A partir de ce moment, Rauschenberg paraît comme libéré. Les objets de toute nature envahissent ses compositions. Poules, faisans, échassiers empaillés voisinent désormais avec des reproductions de tableaux trouvés, des vieilles chaussettes, des cravates, des pneus, des ampoules, des parachutes, des photos découpées dans les magazines et les journaux. Cet incroyable bric-à-brac est toujours confronté à la peinture et à la sculpture, donnant à ses oeuvres - comme « Interview » ou « Odalisk » - l'allure de totems que le spectateur découvre à la manière d'un rébus (« Rebus » étant d'ailleurs le titre d'un de ces « Combines »).
Ce déluge d'images, de peintures, de volumes, de couleurs a été qualifié en son temps de junk art, d'art des poubelles. Il suscite évidemment le scandale, comme lors de l'exposition organisée par Leo Castelli à New York en 1958 : une seule oeuvre, le légendaire « Bed », sera achetée... par le propriétaire de la galerie. Six ans plus tard, lorsqu'il reçoit le grand prix de la Biennale de Venise, même tollé. A Paris, le journal « Combat » parle d'« un affront fait à la dignité de la création artistique », tandis qu'au Vatican « l'Osservatore romano » stipendie « la défaite totale et générale de la culture ». Il arrive heureusement parfois que le temps devienne l'allié de l'art. Le rassemblement d'une centaine de « Combines » au Centre Pompidou vient mettre en lumière la force extraordinaire de ce grand foutoir lyrique inondé de couleurs, de formes, de signes, de volumes. Rauschenberg - aujourd'hui âgé de 81 ans - a affirmé lors d'un entretien qu'il avait voulu « emmener la peinture là où elle n'était jamais allée ». Mission réussie. Jamais la peinture n'a paru aussi proche de la violence et de la poésie.

Bernard Géniès

Le Nouvel Observateur - 2190 - 26/10/2006



L'image


Extrait de After Monogram
film d'animation, 4 minutes, 2003

    Le film d'animation prend comme point de départ la célèbre oeuvre de Robert Rauschenberg intitulée Monogram.
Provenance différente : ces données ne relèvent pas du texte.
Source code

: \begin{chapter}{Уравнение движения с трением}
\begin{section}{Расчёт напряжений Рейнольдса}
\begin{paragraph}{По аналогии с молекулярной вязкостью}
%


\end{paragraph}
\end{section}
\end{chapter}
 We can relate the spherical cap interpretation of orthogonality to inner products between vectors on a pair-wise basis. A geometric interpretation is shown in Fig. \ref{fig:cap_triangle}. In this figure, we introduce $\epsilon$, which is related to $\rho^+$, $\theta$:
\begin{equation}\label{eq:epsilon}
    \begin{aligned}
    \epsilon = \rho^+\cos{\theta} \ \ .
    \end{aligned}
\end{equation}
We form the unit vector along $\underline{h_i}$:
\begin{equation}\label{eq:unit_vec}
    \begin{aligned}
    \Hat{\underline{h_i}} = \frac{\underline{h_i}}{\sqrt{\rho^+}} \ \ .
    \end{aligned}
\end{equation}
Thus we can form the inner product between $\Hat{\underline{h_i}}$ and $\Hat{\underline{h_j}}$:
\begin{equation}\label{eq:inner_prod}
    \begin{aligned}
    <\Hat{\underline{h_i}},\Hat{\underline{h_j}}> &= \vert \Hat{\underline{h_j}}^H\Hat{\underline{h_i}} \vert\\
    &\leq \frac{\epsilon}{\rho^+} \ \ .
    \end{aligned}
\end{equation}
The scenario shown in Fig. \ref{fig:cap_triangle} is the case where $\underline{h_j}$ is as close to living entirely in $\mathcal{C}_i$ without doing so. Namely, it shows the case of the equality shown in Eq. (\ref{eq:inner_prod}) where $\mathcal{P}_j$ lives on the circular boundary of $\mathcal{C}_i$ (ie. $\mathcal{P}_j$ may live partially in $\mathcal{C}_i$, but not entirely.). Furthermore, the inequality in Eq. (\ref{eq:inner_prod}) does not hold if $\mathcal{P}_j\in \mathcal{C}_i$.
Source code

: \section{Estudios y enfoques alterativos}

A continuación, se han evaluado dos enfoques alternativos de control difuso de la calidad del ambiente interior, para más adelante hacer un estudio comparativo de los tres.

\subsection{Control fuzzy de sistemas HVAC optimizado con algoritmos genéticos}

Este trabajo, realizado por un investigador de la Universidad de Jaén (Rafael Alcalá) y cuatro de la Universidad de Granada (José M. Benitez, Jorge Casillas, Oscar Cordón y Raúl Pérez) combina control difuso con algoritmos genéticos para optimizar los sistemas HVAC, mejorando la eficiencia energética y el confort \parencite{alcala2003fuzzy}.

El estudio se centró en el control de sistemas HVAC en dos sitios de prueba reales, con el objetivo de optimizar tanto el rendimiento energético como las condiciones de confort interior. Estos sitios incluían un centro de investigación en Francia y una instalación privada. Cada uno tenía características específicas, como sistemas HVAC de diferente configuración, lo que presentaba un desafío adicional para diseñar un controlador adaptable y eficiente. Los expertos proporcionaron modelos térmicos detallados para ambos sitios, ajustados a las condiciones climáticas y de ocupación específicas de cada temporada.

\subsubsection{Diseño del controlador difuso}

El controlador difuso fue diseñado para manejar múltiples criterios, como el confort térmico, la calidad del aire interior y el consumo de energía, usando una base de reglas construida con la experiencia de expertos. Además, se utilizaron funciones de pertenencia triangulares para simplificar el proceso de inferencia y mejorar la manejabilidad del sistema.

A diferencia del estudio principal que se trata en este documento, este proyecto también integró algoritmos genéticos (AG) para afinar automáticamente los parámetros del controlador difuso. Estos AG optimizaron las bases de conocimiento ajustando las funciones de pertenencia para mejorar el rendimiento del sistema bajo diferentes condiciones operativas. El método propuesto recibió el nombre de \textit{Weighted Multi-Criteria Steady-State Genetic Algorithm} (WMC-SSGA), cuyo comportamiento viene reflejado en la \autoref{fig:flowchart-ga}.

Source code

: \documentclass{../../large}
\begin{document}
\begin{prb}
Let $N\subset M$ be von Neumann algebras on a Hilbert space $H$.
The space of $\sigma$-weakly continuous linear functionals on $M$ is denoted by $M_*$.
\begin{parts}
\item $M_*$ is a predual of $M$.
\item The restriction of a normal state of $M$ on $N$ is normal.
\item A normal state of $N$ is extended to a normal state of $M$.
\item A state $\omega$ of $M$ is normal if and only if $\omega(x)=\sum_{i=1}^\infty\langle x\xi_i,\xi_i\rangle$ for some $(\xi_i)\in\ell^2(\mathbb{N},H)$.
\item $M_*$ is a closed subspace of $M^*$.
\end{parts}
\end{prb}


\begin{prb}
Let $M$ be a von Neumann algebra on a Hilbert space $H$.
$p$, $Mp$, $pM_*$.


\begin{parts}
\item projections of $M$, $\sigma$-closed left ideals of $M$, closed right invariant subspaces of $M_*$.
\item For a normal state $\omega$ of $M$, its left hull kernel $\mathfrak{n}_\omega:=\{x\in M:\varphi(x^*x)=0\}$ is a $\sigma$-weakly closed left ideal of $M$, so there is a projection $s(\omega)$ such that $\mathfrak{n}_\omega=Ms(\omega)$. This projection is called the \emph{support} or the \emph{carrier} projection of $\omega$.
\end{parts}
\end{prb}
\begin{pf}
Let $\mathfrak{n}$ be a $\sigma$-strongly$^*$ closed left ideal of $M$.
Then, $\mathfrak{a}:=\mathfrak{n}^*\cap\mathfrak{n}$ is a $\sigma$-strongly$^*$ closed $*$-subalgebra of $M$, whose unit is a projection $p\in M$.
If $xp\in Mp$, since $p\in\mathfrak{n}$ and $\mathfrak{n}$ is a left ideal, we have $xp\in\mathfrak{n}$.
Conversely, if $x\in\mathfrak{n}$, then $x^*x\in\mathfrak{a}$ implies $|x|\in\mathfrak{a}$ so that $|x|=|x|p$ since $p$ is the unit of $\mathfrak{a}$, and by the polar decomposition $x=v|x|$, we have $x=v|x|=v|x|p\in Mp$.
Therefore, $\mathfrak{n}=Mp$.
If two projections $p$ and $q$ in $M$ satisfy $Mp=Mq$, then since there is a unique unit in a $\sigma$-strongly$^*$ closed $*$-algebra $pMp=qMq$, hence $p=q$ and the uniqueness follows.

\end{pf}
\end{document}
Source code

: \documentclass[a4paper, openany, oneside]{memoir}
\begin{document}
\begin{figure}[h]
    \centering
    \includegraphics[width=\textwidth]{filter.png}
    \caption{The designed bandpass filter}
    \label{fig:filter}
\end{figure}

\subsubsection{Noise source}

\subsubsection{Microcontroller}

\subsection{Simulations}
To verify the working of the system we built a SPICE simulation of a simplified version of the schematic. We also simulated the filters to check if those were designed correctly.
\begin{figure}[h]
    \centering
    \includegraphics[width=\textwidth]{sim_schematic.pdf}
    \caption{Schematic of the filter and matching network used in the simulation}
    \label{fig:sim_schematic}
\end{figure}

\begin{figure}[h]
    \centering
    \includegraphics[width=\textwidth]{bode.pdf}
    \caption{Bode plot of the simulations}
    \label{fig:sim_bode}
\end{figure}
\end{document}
Cette "combine", comme se plaisait le peintre à nommer ce mélange sculptural fait de peinture et d'objets, était composée d'un grand tableau placé au sol sur lequel reposait une chèvre empaillée, elle-même affublée d'un pneu autour de la taille.

After Monogram ressuscite l'animal qui finira bien par se débarrasser de son pneu avant d'entreprendre une série d'aventures faite de glissades, de culbutes et de chutes sur le terrain de la création picturale.